According to the department of national parks, wildlife and plant conservation, the main reasons for the high mortality rate includes Canine Distemper Virus—a deadly and highly-infectious disease that afflicts dogs, big cats, and other species—as well as the fact that most of the rescued tigers were inbred.

Officials claim that the DNA of all 147 of the confiscated tigers was traceable to six tigers who were the original breeding stock, reports the Associated Press. As a result, the tigers had severe respiratory problems, tongue paralysis, as well as a lack of appetite that induced fatal seizures.

Parks official Pattarapol Maneeon told AFP:

“It could be linked to inbreeding.

They had genetic problems which posed risks to body and immune systems.”

The tigers appeared healthy enough when they were removed from the temple, officials claim. They were then moved to a government sanctuary 56 miles (90 km) south of the temple in Ratchaburi Province before complications arose.

Sunthorn Chaiwattana, another parks official, said:

“Most of the tigers were already in a distressed state stemming from the transportation and change of location … later their health problems emerged.”

Edwin Wiek, the director and founder of Thai NGO Wildlife Friends Foundation (WFF), told CNN that the rescue of the tigers was a “disaster waiting to happen,” due to the lack of preparation and planning on the part of authorities, who also failed to seek or outright ignored the advice of conservationist organizations like his own.

Rather than separating the cubs and female tigers and spaying the big cats, as the WFF suggested, the tigers were all kept in tight, small cages, where disease could easily spread.

Wiek explained:

“The authorities should have asked for help from outside, but instead insisted on doing all work themselves.

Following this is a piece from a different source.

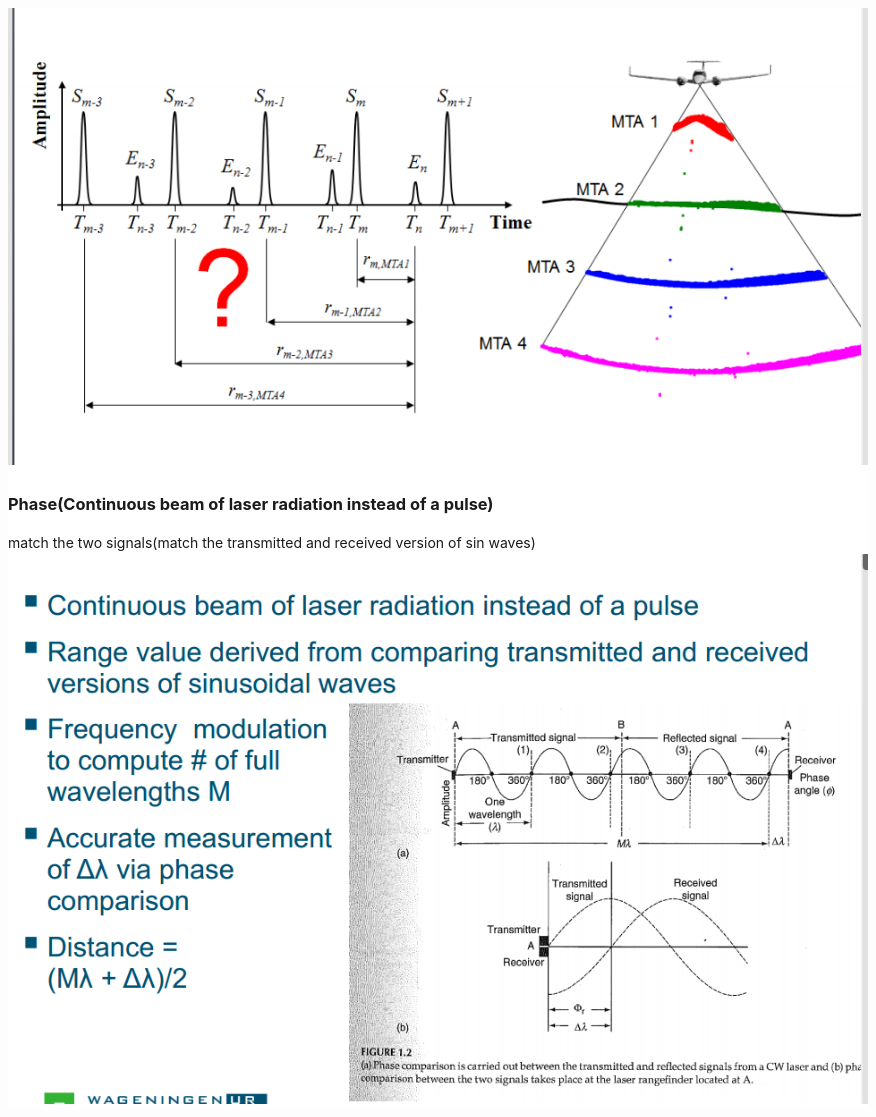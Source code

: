 ![](/images/posts/df401421d2f5c95554785745f36e508.png)
### Phase(Continuous beam of laser radiation instead of a pulse)
match the two signals(match the transmitted and received version of sin waves)
![](/images/posts/8f2d330bcfca84b3c8e861afd1d6c2b.png)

Hopefully lessons will be learned from this case, but we will have to wait and see.”

Thailand attracts tens of millions of tourists on an annual basis, with many flocking to tourist sites promising exposure to the Southeast Asian nation’s wild animals.

However, the high profitability and heavy traffic of the attractions can take a brutal toll on the creatures.

Visitors can pay to hold monkeys, pose for selfies with tigers, and ride on or bathe with elephants. However, animal rights groups claim that these creatures are often held in inhumane conditions, denied veterinary care, and forced to put on acts for eager tourists willing to pay to see a few tricks.

Over 1,000 tigers are estimated to be living in captivity in Thailand, but only around 230 live in the wild. The tigers have a global wild population of only about 4,000.

Authorities plan to redouble their efforts to care for the remaining rescued tigers.

Pattarapol said:

“We are mobilizing team members, increasing our readiness and adjusting our plan.

We will provide the best care possible.”